We should not be inventing a better Bluetooth but fixing the app profile certification. I'm not sure what the right solution there is.

Granted, I know very little about this, but I wonder if you could wipe the slate above the link layer for a "new protocol".

Devices all have bluetooth chips already, which is probably the hardest part of adoption.

Then you can define a new system on top, and even swap out the bottom if this new "red tooth" catches on.

Ofc you still have a massive uphill battle, particularly getting manufacturers to agree to a more sane spec than what we have currently (which I wouldn't hold my breath on, that's for sure)

Also the android bluetooth stack has always been trash, with it varying per vendor on how bad it got. It's getting better, but still.
To this date I'm perplexed by how hard it is to send anything from one device to another in close proximity.

I remember being surprised when the first BT capable (Motorola?) phone I had couldn't send photos to a laptop, maybe twenty years ago. iPhones never got that ability over bluetooth. Airdrop is still hit and miss.

Bump.me was the closest thing to perfection, unfortunately Facebook acquired and immediately threw it in the dumpster.

What was bump.me? Photo sharing is why Instagram, Facebook and Whatsapp is insanely popular. Sharing photos is just difficult.

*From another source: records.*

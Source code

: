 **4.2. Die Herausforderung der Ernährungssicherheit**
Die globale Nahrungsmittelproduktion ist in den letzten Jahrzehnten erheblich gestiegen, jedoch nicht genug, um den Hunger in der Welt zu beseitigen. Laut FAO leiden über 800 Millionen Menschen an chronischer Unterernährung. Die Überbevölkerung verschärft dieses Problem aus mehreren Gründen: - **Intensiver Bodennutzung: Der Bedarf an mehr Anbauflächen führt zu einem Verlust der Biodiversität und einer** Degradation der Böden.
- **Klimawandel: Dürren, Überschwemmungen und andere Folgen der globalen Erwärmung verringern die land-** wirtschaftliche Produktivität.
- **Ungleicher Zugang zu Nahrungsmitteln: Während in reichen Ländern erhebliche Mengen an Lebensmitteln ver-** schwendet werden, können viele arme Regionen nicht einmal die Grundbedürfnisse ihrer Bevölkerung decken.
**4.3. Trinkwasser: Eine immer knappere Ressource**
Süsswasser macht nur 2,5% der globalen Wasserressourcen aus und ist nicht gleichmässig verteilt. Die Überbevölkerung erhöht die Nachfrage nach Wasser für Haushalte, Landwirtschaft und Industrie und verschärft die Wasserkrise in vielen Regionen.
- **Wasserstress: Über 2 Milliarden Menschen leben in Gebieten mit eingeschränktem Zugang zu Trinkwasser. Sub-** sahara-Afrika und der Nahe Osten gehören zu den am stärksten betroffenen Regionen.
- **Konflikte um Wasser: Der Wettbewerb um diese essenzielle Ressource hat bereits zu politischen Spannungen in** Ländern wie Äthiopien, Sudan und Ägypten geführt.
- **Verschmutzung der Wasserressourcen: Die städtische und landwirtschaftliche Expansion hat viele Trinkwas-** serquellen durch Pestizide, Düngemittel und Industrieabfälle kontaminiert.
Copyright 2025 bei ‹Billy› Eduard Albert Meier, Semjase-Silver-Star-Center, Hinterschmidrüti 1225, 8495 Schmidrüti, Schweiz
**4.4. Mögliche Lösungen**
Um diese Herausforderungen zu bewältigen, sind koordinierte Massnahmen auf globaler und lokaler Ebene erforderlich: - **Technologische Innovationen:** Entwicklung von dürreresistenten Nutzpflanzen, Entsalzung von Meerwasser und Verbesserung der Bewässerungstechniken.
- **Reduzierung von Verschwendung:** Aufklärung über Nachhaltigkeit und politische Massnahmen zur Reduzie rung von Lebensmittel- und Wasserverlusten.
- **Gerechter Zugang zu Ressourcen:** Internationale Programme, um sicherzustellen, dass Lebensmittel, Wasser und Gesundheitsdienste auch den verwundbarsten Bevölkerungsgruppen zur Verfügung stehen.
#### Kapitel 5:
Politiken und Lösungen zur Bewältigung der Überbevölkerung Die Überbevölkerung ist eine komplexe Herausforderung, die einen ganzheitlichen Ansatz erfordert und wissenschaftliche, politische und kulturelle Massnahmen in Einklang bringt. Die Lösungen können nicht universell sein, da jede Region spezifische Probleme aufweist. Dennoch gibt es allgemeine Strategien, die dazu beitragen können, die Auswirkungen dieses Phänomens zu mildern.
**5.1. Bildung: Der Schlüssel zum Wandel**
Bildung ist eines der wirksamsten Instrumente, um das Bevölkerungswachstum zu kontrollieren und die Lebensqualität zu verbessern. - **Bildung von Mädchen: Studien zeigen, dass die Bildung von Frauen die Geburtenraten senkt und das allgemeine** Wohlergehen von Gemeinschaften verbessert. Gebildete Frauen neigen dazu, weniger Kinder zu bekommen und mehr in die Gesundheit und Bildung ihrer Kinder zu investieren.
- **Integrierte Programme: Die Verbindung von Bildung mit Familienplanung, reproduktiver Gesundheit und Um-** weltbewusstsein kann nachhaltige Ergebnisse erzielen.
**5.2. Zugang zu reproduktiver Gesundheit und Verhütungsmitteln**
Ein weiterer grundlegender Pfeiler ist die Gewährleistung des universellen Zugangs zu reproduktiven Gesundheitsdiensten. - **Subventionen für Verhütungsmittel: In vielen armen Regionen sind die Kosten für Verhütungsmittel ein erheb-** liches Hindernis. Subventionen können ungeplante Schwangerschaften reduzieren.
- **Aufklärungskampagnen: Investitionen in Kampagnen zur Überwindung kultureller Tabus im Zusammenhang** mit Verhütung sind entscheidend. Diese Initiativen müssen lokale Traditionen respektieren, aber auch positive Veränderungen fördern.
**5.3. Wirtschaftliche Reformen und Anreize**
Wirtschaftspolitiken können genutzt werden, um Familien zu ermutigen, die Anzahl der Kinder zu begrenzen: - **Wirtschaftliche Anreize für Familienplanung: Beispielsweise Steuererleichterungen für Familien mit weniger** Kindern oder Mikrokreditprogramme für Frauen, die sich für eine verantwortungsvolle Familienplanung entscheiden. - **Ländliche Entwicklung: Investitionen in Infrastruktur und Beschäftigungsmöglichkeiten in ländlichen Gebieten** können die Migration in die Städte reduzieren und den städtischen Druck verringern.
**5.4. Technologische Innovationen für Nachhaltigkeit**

I've had to resort in the past of putting a small web server on the phone, just to get files off it via WIFI. But of course that's clunky.

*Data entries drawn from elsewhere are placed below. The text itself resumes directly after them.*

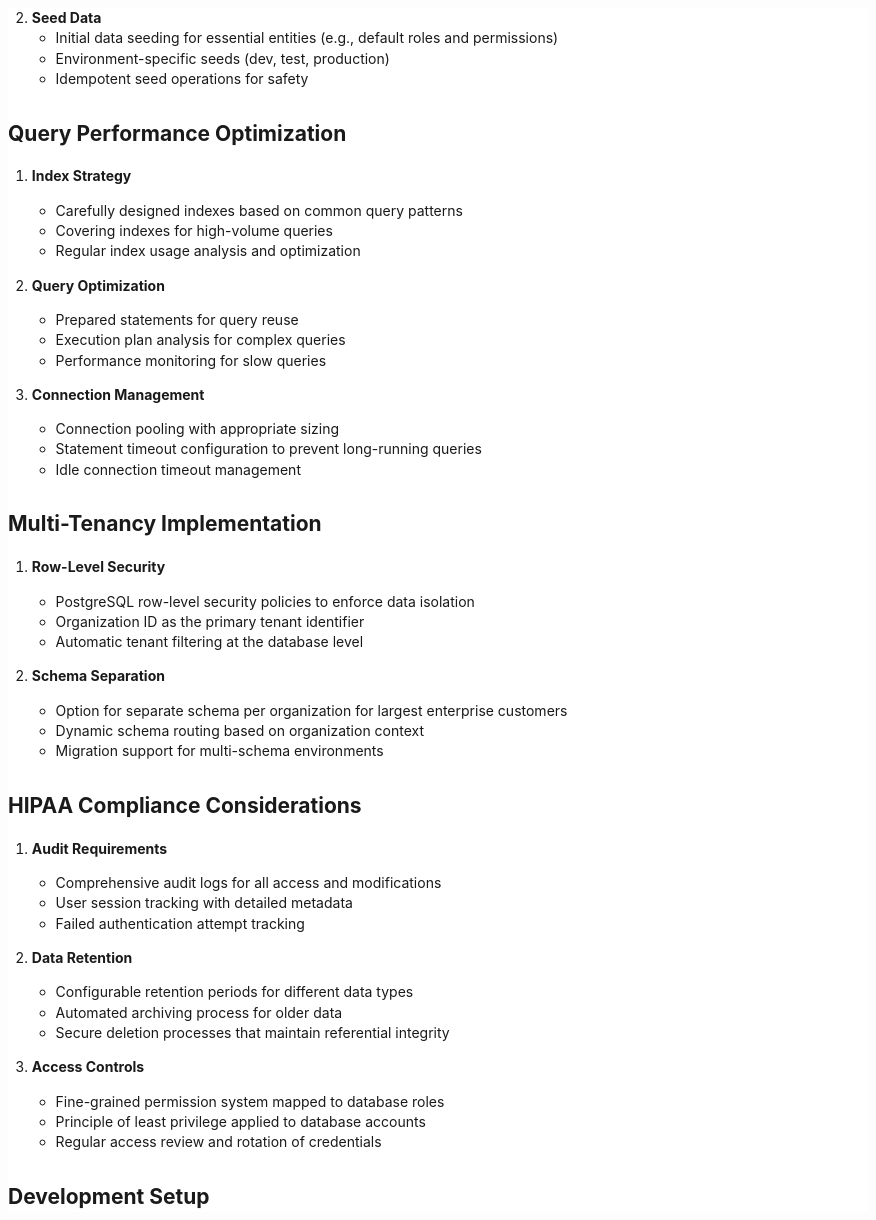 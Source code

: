 2. **Seed Data**
   - Initial data seeding for essential entities (e.g., default roles and permissions)
   - Environment-specific seeds (dev, test, production)
   - Idempotent seed operations for safety

## Query Performance Optimization

1. **Index Strategy**
   - Carefully designed indexes based on common query patterns
   - Covering indexes for high-volume queries
   - Regular index usage analysis and optimization

2. **Query Optimization**
   - Prepared statements for query reuse
   - Execution plan analysis for complex queries
   - Performance monitoring for slow queries

3. **Connection Management**
   - Connection pooling with appropriate sizing
   - Statement timeout configuration to prevent long-running queries
   - Idle connection timeout management

## Multi-Tenancy Implementation

1. **Row-Level Security**
   - PostgreSQL row-level security policies to enforce data isolation
   - Organization ID as the primary tenant identifier
   - Automatic tenant filtering at the database level

2. **Schema Separation**
   - Option for separate schema per organization for largest enterprise customers
   - Dynamic schema routing based on organization context
   - Migration support for multi-schema environments

## HIPAA Compliance Considerations

1. **Audit Requirements**
   - Comprehensive audit logs for all access and modifications
   - User session tracking with detailed metadata
   - Failed authentication attempt tracking

2. **Data Retention**
   - Configurable retention periods for different data types
   - Automated archiving process for older data
   - Secure deletion processes that maintain referential integrity

3. **Access Controls**
   - Fine-grained permission system mapped to database roles
   - Principle of least privilege applied to database accounts
   - Regular access review and rotation of credentials

## Development Setup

If peer to peer networking were easier, trustable etc, it could be a real life saver. There's some feature in Google Files that's WIFI sharing, but I haven't tried it.

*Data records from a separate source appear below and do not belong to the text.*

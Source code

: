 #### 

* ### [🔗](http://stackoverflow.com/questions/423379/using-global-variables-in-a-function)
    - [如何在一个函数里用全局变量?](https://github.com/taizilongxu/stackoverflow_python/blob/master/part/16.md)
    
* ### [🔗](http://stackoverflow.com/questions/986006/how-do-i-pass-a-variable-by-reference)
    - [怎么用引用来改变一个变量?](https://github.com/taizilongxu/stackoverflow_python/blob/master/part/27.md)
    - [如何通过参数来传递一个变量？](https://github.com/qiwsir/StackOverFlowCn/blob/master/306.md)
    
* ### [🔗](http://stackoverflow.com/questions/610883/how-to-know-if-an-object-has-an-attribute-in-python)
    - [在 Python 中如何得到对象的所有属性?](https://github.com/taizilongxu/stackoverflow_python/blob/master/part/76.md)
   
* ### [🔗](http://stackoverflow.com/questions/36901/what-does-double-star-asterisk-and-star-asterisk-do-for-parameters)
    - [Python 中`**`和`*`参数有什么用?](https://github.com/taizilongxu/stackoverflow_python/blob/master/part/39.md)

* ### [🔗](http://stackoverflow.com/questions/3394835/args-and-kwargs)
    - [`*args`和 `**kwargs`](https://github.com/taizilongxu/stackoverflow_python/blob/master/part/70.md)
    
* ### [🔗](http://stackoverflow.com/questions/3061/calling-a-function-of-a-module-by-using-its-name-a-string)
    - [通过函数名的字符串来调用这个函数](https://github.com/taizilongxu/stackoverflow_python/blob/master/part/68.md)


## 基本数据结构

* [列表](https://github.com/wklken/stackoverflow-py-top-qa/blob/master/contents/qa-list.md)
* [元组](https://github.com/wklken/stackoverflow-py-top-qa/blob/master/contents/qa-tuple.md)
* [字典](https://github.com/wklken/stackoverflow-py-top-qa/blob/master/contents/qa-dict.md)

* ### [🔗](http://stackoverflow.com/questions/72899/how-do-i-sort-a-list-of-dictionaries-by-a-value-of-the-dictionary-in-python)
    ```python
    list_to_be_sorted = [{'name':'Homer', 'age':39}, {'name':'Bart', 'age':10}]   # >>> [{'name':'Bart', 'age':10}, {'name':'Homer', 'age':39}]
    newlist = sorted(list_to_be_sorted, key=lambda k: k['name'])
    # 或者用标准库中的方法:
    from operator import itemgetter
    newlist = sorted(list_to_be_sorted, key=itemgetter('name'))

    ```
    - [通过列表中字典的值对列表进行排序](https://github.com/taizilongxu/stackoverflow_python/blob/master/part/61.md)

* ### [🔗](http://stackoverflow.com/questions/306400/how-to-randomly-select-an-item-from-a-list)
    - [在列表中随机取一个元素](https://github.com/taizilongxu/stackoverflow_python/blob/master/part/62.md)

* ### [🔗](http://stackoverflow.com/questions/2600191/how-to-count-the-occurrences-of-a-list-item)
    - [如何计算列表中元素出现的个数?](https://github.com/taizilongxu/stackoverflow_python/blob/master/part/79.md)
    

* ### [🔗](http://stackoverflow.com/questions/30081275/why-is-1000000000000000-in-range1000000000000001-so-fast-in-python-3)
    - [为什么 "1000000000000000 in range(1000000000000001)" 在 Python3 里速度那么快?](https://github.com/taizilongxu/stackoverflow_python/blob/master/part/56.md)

You’d select a photo or any file to transfer, bump your phones together and ta-da, it was sent over. No accounts or friend lists necessary.

It used a mix of geolocation and wireless signals to determine the match and worked flawlessly. You could even do the same with a computer by bumping the phone against the spacebar!

This was over a decade ago. It’s very depressing to see great tech like this just disappear into the void.

> Bluetooth was hailed as the Next Big Thing because it would enable "Personal Area Networks" (PAN), a now all-but-forgotten buzzword.

Apparently I have a PAN. First time I'm hearing the term!

I use BT to quickly transfer images and PDFs I find online from my phone to my laptop. All I needed to do was select "Share to Bluetooth" menu on my Android phone and select my MacBook from the list of available devices.

Bluetooth was _adopted_ by IEEE 802.15, using Bluetooth as a base. It didn't invent it.

I'm also older than that. I was referring to the initial Bluetooth papers by Ericsson Mobile in the early 90s.

I remember this too. They even talked about "smart clothes". Like, in the future you'd have CPU in your jeans or something. For what purposes I was never really sure.
Indeed. I well remember spending $150 for a ThinkOutside folding bluetooth keyboard and mouse for my PDA in 2005 and thinking it was the coolest thing ever. Shame you can't get a modern folding keyboard with that build quality.
I might even still have my ThinkOutside lying around somewhere, but the keys were getting a bit sticky for some reason. There is something about that market that I'm obviously missing, because I'm astounded that no one has cloned the thing. Though I don't have the use case for one that I used to, I'd still spend the money again. It is such a cool little device, I'd find something to do with it.
I think it's relegated to low-volume hobbyists. e.g. this is low-profile, wireless, and looks well made. https://lowprokb.ca/products/corne-ish-zen
I tossed mine for the same reason. I believe the fact all the keys are depressed when the keyboard is folded causes the rubber domes to permanently deform after years under compression.